What is the point of having a logo if you have to subtitle them? Just look at this flyer! 40 band logos that all look the same & all have to be subtitled! Aren't logos suppose to be readable and easily recognizable? I believe that's the whole point of a logo, right?


----------



## 7slinger (Oct 11, 2006)




----------



## darren (Oct 11, 2006)

That's _hilarious!_ Clearly that genre knows know limits to its originality.

Brought to you by ThornyLogos Inc.&#8482;


----------



## Mastodon (Oct 11, 2006)

Some of those aren't too bad.

I've always viewed it sort of like gang grafitti. No one can read it, but it's still art.


----------



## AVH (Oct 11, 2006)

Isn't it supposed to be that the more undecipherable a band logo is - the better/heavier the band?


----------



## OzzyC (Oct 11, 2006)

Dendroaspis said:


> Isn't it supposed to be that the more undecipherable a band logo is - the better/heavier the band?

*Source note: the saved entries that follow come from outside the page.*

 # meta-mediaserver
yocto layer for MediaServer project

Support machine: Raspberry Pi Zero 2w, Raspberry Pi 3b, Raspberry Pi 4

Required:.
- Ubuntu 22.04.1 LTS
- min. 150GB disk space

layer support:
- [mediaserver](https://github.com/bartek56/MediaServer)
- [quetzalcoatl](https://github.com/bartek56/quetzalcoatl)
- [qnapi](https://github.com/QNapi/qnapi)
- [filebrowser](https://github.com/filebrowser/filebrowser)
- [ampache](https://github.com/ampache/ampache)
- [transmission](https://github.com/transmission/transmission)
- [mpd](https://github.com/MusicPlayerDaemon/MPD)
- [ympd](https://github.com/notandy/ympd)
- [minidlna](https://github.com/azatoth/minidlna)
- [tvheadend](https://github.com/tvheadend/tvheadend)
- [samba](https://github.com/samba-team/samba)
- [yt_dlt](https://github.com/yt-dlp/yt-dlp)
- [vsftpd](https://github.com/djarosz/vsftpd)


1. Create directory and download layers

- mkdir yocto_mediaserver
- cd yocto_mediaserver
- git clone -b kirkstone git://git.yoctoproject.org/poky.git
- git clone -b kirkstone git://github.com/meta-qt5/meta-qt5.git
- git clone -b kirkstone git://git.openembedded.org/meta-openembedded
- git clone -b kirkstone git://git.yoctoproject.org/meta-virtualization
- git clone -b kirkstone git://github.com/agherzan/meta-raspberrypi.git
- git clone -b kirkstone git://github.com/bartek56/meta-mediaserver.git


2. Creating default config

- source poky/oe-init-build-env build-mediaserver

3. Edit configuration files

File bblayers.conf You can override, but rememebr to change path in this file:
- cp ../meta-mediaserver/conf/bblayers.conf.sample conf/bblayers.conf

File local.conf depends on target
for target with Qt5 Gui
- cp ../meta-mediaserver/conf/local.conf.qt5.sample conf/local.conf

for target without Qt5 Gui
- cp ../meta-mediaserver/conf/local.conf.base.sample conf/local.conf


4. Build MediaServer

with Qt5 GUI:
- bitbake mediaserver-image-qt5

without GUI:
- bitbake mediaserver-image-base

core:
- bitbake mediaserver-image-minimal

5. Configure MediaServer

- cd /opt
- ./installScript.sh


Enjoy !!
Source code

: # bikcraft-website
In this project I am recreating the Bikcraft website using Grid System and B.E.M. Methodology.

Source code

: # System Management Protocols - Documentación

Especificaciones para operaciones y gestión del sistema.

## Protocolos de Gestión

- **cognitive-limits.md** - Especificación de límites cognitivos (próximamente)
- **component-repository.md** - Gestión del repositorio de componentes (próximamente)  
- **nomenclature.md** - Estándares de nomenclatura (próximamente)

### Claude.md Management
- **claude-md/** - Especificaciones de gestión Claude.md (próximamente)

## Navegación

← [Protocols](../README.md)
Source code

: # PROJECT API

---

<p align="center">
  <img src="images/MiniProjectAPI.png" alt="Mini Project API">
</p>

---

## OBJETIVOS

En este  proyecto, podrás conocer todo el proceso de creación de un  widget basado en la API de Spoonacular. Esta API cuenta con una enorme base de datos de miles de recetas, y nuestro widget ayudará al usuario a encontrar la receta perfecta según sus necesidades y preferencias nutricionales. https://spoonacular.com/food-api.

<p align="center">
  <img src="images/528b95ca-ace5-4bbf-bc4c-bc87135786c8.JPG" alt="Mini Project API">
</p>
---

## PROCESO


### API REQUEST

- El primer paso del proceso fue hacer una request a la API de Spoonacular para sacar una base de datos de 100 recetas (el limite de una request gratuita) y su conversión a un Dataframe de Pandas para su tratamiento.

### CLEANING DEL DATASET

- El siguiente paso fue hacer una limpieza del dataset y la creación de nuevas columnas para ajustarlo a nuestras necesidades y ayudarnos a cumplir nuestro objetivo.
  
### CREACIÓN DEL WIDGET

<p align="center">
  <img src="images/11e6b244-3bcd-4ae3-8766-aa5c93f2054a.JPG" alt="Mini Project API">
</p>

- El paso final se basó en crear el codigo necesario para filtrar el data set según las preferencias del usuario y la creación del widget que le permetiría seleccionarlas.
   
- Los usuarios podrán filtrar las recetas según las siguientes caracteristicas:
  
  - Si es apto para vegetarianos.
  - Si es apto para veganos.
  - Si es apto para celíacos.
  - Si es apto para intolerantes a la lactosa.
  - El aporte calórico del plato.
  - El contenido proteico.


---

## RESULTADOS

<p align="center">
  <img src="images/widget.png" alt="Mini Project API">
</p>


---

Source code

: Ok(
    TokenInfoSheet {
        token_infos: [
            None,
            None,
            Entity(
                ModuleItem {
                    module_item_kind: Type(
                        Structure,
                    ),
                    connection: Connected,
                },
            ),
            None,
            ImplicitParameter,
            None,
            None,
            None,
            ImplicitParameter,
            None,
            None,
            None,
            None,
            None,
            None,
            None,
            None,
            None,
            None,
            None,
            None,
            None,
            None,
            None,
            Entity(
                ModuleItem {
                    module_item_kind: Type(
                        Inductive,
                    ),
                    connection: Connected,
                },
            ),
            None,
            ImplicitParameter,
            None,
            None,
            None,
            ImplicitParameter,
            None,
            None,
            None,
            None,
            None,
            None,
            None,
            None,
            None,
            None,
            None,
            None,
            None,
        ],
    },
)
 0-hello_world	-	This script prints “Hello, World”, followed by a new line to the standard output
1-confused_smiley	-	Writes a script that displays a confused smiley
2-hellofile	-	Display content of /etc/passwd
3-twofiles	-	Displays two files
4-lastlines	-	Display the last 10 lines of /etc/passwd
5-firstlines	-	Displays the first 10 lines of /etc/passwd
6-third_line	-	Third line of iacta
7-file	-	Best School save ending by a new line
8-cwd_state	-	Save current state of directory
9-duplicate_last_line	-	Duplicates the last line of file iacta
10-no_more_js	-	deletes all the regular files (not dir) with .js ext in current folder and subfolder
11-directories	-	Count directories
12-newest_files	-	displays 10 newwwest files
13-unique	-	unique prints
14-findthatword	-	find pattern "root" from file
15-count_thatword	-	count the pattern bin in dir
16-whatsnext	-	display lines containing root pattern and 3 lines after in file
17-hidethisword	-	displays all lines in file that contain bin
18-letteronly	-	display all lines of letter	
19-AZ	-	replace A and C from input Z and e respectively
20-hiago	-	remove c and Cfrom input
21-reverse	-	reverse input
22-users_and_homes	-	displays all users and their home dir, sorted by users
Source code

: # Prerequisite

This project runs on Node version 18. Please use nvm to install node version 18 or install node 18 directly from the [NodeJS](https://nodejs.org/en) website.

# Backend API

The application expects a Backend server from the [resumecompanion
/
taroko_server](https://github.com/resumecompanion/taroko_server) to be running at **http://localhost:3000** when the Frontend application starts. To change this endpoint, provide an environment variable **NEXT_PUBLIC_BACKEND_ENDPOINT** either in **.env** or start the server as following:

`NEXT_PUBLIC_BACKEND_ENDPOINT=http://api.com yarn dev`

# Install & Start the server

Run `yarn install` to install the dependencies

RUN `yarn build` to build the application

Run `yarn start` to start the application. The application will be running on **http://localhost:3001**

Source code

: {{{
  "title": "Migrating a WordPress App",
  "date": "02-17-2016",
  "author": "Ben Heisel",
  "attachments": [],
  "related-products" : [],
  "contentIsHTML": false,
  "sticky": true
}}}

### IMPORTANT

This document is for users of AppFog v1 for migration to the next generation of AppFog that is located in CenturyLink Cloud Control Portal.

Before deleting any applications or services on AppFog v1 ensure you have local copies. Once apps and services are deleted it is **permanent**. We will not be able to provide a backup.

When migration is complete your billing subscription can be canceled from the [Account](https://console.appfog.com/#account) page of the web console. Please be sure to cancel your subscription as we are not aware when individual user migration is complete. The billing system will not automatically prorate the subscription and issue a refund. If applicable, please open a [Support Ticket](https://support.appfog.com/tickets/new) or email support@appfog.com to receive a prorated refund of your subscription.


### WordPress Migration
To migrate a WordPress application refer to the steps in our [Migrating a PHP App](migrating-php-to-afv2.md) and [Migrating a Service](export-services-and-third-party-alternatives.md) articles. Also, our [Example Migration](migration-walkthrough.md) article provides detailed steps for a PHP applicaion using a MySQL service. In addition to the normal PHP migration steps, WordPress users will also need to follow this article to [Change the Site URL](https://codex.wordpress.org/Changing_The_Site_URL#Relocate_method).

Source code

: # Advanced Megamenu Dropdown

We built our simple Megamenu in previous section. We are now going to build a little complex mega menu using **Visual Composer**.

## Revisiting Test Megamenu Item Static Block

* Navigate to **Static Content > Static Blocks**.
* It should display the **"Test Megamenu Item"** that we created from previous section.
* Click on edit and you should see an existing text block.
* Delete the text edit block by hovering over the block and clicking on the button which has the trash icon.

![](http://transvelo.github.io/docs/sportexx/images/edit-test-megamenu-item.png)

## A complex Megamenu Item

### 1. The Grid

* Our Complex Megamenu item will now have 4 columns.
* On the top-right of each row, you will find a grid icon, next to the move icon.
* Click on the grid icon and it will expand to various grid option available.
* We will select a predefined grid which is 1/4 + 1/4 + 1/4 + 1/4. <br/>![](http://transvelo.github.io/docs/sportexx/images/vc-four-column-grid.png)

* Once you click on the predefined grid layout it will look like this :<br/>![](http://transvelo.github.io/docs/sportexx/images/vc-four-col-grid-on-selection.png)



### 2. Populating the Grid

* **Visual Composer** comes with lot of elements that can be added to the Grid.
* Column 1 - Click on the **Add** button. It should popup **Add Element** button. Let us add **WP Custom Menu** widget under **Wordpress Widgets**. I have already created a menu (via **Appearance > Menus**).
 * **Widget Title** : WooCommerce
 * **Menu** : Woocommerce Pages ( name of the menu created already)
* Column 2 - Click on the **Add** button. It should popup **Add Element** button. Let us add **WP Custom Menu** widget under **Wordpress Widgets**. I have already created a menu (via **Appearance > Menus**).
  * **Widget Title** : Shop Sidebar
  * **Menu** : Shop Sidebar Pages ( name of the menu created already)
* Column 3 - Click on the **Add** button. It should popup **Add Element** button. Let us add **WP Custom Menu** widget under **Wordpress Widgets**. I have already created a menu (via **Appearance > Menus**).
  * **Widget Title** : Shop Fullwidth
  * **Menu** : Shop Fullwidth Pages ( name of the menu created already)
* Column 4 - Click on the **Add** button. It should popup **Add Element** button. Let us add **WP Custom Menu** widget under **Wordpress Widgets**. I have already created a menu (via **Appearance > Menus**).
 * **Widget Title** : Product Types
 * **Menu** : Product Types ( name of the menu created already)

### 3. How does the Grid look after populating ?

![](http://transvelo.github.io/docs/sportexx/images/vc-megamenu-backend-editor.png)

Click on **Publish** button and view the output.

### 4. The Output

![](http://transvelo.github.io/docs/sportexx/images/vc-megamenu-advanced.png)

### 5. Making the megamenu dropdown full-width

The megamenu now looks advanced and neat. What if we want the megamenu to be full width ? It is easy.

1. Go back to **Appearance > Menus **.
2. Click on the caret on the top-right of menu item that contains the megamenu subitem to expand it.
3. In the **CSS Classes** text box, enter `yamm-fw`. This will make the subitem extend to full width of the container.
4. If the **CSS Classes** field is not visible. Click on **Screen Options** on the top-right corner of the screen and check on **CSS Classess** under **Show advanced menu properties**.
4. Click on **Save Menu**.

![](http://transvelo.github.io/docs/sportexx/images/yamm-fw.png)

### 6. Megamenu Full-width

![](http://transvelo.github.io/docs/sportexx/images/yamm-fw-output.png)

in that case that last one in the first row must be absolutly awesome


----------



## Shawn (Oct 11, 2006)

Nice find, Shannon, most of those bands, i've heard, there are some I haven't heard of though. I used to listen to alot of death metal bands back in the early to mid nineties, now, just a few.


----------



## Ancestor (Oct 11, 2006)

I can read about 40% of them. They don't all look the same, but many of them do. Some are a complete mystery.


----------



## DSS3 (Oct 11, 2006)

I love how they had to subtitle "Internal Suffering" for consistency. 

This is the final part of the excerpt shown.